Ah, good. Just making sure, as some of the recruitment threads in the past here have been pretty crazy in that aspect.


----------



## Karnox (Feb 27, 2010)

yeah I know what you mean.Hmmm... it seems nobody wants to be an ork making a shock attack gun... I wonder why...


----------



## Farseer Darvaleth (Nov 15, 2009)

Karnox said:


> @Darvaleth: Well the eldar are essential because the webway belongs to them and they wish to recover it, chaos are there because the webway will allow them for easier access to the warp, and of course the imperium is there because of the webway technology and also the high concentration of xenos and heretics. And the inquisition is small, possibly a few grey knights and battle sisters. And like I said, only one army will be in contact with the ork team and thats whoever the ork players choose at the start of the RP. Sprock believes in Damokrazy.


I never meant removing any of the races, just perhaps making two of the factions much smaller so you don't have four huge armies fighting on one world. You just needed to give each race a storyline, which you did well just then.:grin:

Well, normally orks aren't known for sneaking past a big fight, and I think you may have caught the Roleplay Section at a time when at lot of it's members are already involved in lots of RPs, so that although they would love to join this one (I would certainly give it a go) the practicality of it is not so practical.

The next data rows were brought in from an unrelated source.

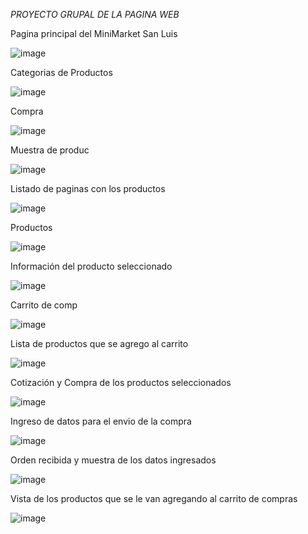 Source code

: *PROYECTO GRUPAL DE LA PAGINA WEB*


Pagina principal del MiniMarket San Luis

![image](https://github.com/juancarlos5623/wordpress/assets/127963030/7bb0692b-5309-45b0-922c-dd1c6a494392)





Categorias de Productos

![image](https://github.com/juancarlos5623/wordpress/assets/127963030/ee30cd1d-3a2a-4d41-a909-c65e35005074)



Compra

![image](https://github.com/juancarlos5623/wordpress/assets/127963030/5679cda1-b810-41f7-a931-0796cb27c189)



Muestra de produc

![image](https://github.com/juancarlos5623/wordpress/assets/127963030/bed1cde7-f5f9-41ff-949d-8e0778cea9b0)


Listado de paginas con los productos

![image](https://github.com/juancarlos5623/wordpress/assets/127963030/2b862f1d-1e7f-4099-8435-0cb7c01317af)


Productos

![image](https://github.com/juancarlos5623/wordpress/assets/127963030/de391875-48a6-4228-9ecd-9aabdfcfe639)


Información del producto seleccionado

![image](https://github.com/juancarlos5623/wordpress/assets/127963030/e2e39dde-a117-4a4a-b64f-24932224a1e9)



Carrito de comp

![image](https://github.com/juancarlos5623/wordpress/assets/127963030/ba71ac9e-2ab5-482f-a1c1-4a1871bf5c81)



Lista de productos que se agrego al carrito

![image](https://github.com/juancarlos5623/wordpress/assets/127963030/74d730eb-48ce-4a84-b981-8cb01968114e)



Cotización y Compra de los productos seleccionados

![image](https://github.com/juancarlos5623/wordpress/assets/127963030/b1f6c924-f128-4bf3-85d7-c14e21113585)



Ingreso de datos para el envio de la compra

![image](https://github.com/juancarlos5623/wordpress/assets/127963030/6bba6239-1d79-459c-8503-ecd1d9fb9bf5)



Orden recibida y muestra de los datos ingresados

![image](https://github.com/juancarlos5623/wordpress/assets/127963030/aa342633-c8ef-4167-87a3-397d15ac0847)



Vista de los productos que se le van agregando al carrito de compras

![image](https://github.com/juancarlos5623/wordpress/assets/127963030/305c4f07-fa76-46d8-bbd3-f42faf61f8a1)



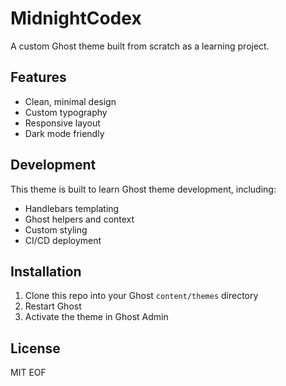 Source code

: # MidnightCodex

A custom Ghost theme built from scratch as a learning project.

## Features
- Clean, minimal design
- Custom typography
- Responsive layout
- Dark mode friendly

## Development
This theme is built to learn Ghost theme development, including:
- Handlebars templating
- Ghost helpers and context
- Custom styling
- CI/CD deployment

## Installation
1. Clone this repo into your Ghost `content/themes` directory
2. Restart Ghost
3. Activate the theme in Ghost Admin

## License
MIT
EOF
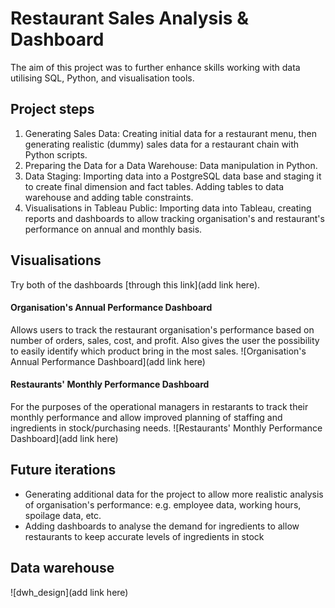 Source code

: # Restaurant Sales Analysis & Dashboard
The aim of this project was to further enhance skills working with data utilising SQL, Python, and visualisation tools.

## Project steps
1. Generating Sales Data: Creating initial data for a restaurant menu, then generating realistic (dummy) sales data for a restaurant chain with Python scripts.
2. Preparing the Data for a Data Warehouse: Data manipulation in Python.
3. Data Staging: Importing data into a PostgreSQL data base and staging it to create final dimension and fact tables. Adding tables to data warehouse and adding table constraints.
4. Visualisations in Tableau Public: Importing data into Tableau, creating reports and dashboards to allow tracking organisation's and restaurant's performance on annual and monthly basis.

## Visualisations
Try both of the dashboards [through this link](add link here).
#### Organisation's Annual Performance Dashboard
Allows users to track the restaurant organisation's performance based on number of orders, sales, cost, and profit. Also gives the user the possibility to easily identify which product bring in the most sales.
![Organisation's Annual Performance Dashboard](add link here)

#### Restaurants' Monthly Performance Dashboard
For the purposes of the operational managers in restarants to track their monthly performance and allow improved planning of staffing and ingredients in stock/purchasing needs.
![Restaurants' Monthly Performance Dashboard](add link here)

## Future iterations
- Generating additional data for the project to allow more realistic analysis of organisation's performance: e.g. employee data, working hours, spoilage data, etc.
- Adding dashboards to analyse the demand for ingredients to allow restaurants to keep accurate levels of ingredients in stock

## Data warehouse
![dwh_design](add link here) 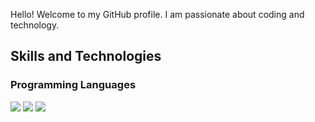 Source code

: Hello! Welcome to my GitHub profile. I am passionate about coding and technology.

## Skills and Technologies

### Programming Languages
[<img src="https://img.shields.io/badge/JavaScript-323330?style=for-the-badge&logo=javascript" />](https://developer.mozilla.org/en-US/docs/Web/JavaScript)
[<img src="https://img.shields.io/badge/HTML5-E34F26?style=for-the-badge&logo=html5&logoColor=white" />](https://developer.mozilla.org/en-US/docs/Web/Guide/HTML/HTML5)
[<img src="https://img.shields.io/badge/CSS3-1572B6?style=for-the-badge&logo=css3&logoColor=white" />](https://developer.mozilla.org/en-US/docs/Web/CSS)

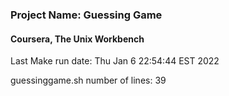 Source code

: <h3>Project Name: Guessing Game </h3>
<h4>Coursera, The Unix Workbench</h4>

Last Make run date:
Thu Jan  6 22:54:44 EST 2022

guessinggame.sh number of lines:
39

EDIT: Yes, patience is the key, when you wait for at least a week, maybe two, it isn't long before you have some solid RPers.


----------



## Karnox (Feb 27, 2010)

okay so, I guess patience is the key so...


----------



## bloodthrister (Mar 29, 2008)

As is keeping this thread on the first RPG page. I mean: I hardly look on the RPG's of page 2, and I doubt I am the only one


----------



## Karnox (Feb 27, 2010)

yeah, neither do I. Thats cause if there are any role-plays not on the first page then they arent all that active


----------



## bloodthrister (Mar 29, 2008)

exactly. So maybe ask Darkreever to lock it up for a week or two and reopen it then (to prevent illegal bumping and stuff )???
It's just an idea, so if you don't like it don't pay it any attention


----------



## Karnox (Feb 27, 2010)

Nah, I'll keep it open, and if it does go down I'll just add an update to it and bring it back up.


----------



## Herr-Flick (Nov 13, 2009)

Name: Rotmek Gutspanner

Age: Lots of 'ands (about 180)

Job: Nob/Mek

Appearance: Rotmek is a towering dark green nob, he has smouldering red eyes that start to light greenish when he is working on his 'toys' or when he charges into battle with his ladz. 
He has a bald head and his ears are pierced with 5 metal rings each.
he wears a leather vest with some metal plates strapped on and he carries spiked shoulder-pads.
He also wears red leater pants and boots 'cuz red ones go faster'
His right shoulder is partly cyborgd and his right arm seems larger and darker green than the rest of him.

With him is a runt called gubbins and he carries arround a bag with Rotmeks looted toys.
The grot has his mouth sowed shut and he wears a simple rag around his waist.

Personality: Rotmek is a fairly smart ork as far as ork intelligence and kunning goes.
He is like most orks, savage when he gets to battle and when in the power of WAAAGH he doesn't stop to think things over he just goes at em.
He also is an evolving mekboy and he gets a little carried away after a battle because he might find some bits or gubbins he can use.
When looting he runs all over the battlefield sorting our different weapons and pieces of tech he tosses them over his shoulder expecting gubbins to pick them up and to lug them along for closer inspection later on.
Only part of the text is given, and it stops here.